Dinler ve hükümetlerin rolü:
İnsanlık tarihiyle birlikte dinler ve hükümetler de var olagelmiştir.
Şayet, insanı terbiye ve hayatı tanzim eden dinler olmasaydı, insanlık vahşetten, bedeviyetten, memlukiyet ve esaretten kurtulma şansını, fırsatını bulamayacaktı.
Aynı şekilde, semavî dinlerden ilham alan hükümetler olmasaydı, sosyal hayat yine hercümerç olmaktan kurtulamayacaktı.

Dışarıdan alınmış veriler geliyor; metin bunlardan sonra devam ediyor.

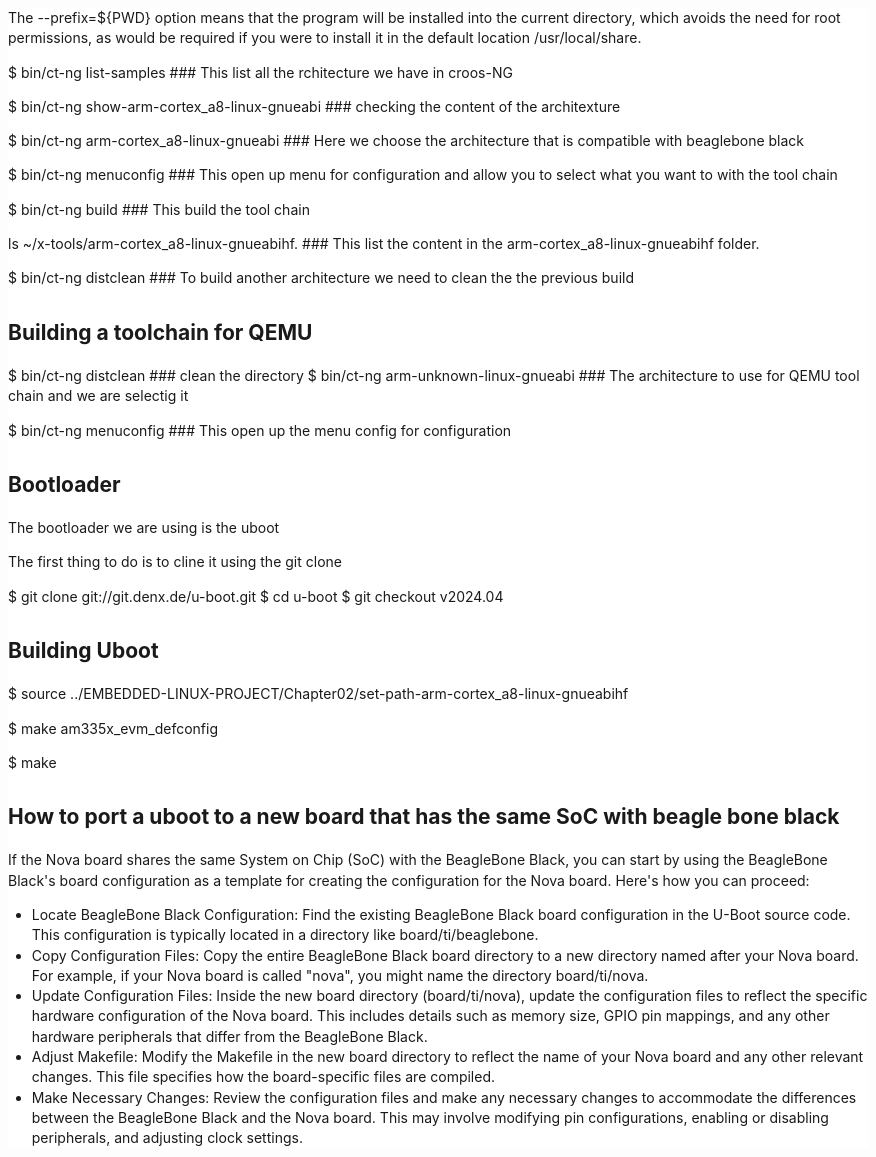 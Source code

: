 The --prefix=${PWD} option means that the program will be installed into the current
directory, which avoids the need for root permissions, as would be required if you were to
install it in the default location /usr/local/share.

$ bin/ct-ng list-samples  ### This list all the rchitecture we have in croos-NG

$ bin/ct-ng show-arm-cortex_a8-linux-gnueabi ### checking the content of the architexture

$ bin/ct-ng arm-cortex_a8-linux-gnueabi      ### Here we choose the architecture that is compatible with beaglebone black

$ bin/ct-ng menuconfig ### This open up menu for configuration and allow you to select what you want to with the tool chain

$ bin/ct-ng build  ### This build the tool chain

ls ~/x-tools/arm-cortex_a8-linux-gnueabihf.  ### This list the content in the arm-cortex_a8-linux-gnueabihf folder.

$ bin/ct-ng distclean   ### To build another architecture we need to clean the the previous build

## Building a toolchain for QEMU

$ bin/ct-ng distclean    ### clean the directory
$ bin/ct-ng arm-unknown-linux-gnueabi     ### The architecture to use for QEMU tool chain and we are selectig it

$ bin/ct-ng menuconfig ### This open up the menu config for configuration

## Bootloader

The bootloader we are using is the uboot

The first thing to do is to cline it using the git clone

$ git clone git://git.denx.de/u-boot.git
$ cd u-boot
$ git checkout v2024.04

## Building Uboot

$ source ../EMBEDDED-LINUX-PROJECT/Chapter02/set-path-arm-cortex_a8-linux-gnueabihf

$ make am335x_evm_defconfig

$ make

## How to port a uboot to a new board that has the same SoC with beagle bone black

If the Nova board shares the same System on Chip (SoC) with the BeagleBone Black, you can start by using the BeagleBone Black's board configuration as a template for creating the configuration for the Nova board. Here's how you can proceed:

* Locate BeagleBone Black Configuration: Find the existing BeagleBone Black board configuration in the U-Boot source code. This configuration is typically located in a directory like board/ti/beaglebone.
* Copy Configuration Files: Copy the entire BeagleBone Black board directory to a new directory named after your Nova board. For example, if your Nova board is called "nova", you might name the directory board/ti/nova.
* Update Configuration Files: Inside the new board directory (board/ti/nova), update the configuration files to reflect the specific hardware configuration of the Nova board. This includes details such as memory size, GPIO pin mappings, and any other hardware peripherals that differ from the BeagleBone Black.
* Adjust Makefile: Modify the Makefile in the new board directory to reflect the name of your Nova board and any other relevant changes. This file specifies how the board-specific files are compiled.
* Make Necessary Changes: Review the configuration files and make any necessary changes to accommodate the differences between the BeagleBone Black and the Nova board. This may involve modifying pin configurations, enabling or disabling peripherals, and adjusting clock settings.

Demek ki, insanlığın geçirmiş olduğu “beş devir”in günahlarını, menfîliklerini, hak dinlere ve müsbet hükümetlere yüklememek lâzım.
Kimi siyasî habis cereyanlar ile menfaatini öncelleyen sosyal gruplar, ellerine geçen fırsatı en katı, en insafsız bir sûrette kullanarak, geniş kitleleri vahşî ve bedevî bir hayata, ardından köle ve esir hayatını yaşamaya zorlamışlar, mecbur bırakmışlardır.
Menfaatperestler, sondan bir önceki merhalede ise, kitlelere esirliğin bir üst modeli olan ecirliği revâ görmüşler, milyonlarca insanı belli bir ücret mukabilinde ömür boyu çalışmaya adeta mahkûm etmişlerdir.
İnsanlık, nihayet son elli–yüz yıllık süreç içinde ciddî bir uyanış içine girdiler ve Allah’ın onlara bahşetmiş olduğu fıtrî kabiliyeti, kapasiteyi tam olarak kullanma ve ortaya koyma erdemine eriştiler.
Bu yöndeki duygu ve düşüncelerin inkişafıyla, hür teşebbüs iradesi güçlendi. “Teşebbüs–i şahsî ve hiss–i rekabet” kamçılandı. Bu ise, makine–i tekemmülât–ı medeniyenin buharı hükmüne geçti. (Bkz: Said Nursî; Nutuk, Prens Sabahaddin Beye mektup, 1908.)
Risâle–i Nur’da ilmî/fikrî takip
Üstad Bediüzzaman, “Beş devir”den söz ederek, bunların sadece dördünün ismini zikrettiği Lemeat isimli eserini 1921’de telif ediyor. (İstiklâl harbinin en ateşli hengâmesi içinde beşinci devir olan “serbestiyet ve malikiyet”ten söz etmek, kolay olmasa gerek.)
Bediüzzaman Hazretleri, o tarihten en az on sene sonra telif etmiş olduğu Mektubat/28. Mektup’ta ise, yukarıda sıralamış olduğumuz beş devrin tamamını yazarak, nisbeten daha geniş izahatta bulunuyor.
Bu da bize gösteriyor ki, Risâle–i Nur’daki sırlı hakikatlerden biri de “ilmî/fikrî takip” meselesidir.
Bir risâlede, izahını veya devamını tam olarak göremediğiniz bir bahsin mütemmimi, bir başka bahiste, bir başka risâlede karşımıza çıkıyor.
Bu ise, müellifin kesben, kasden veya iradî bir çalışmasının değil, şaşmaz bir kudsî iradenin, bir İlâhî inayetin eseridir.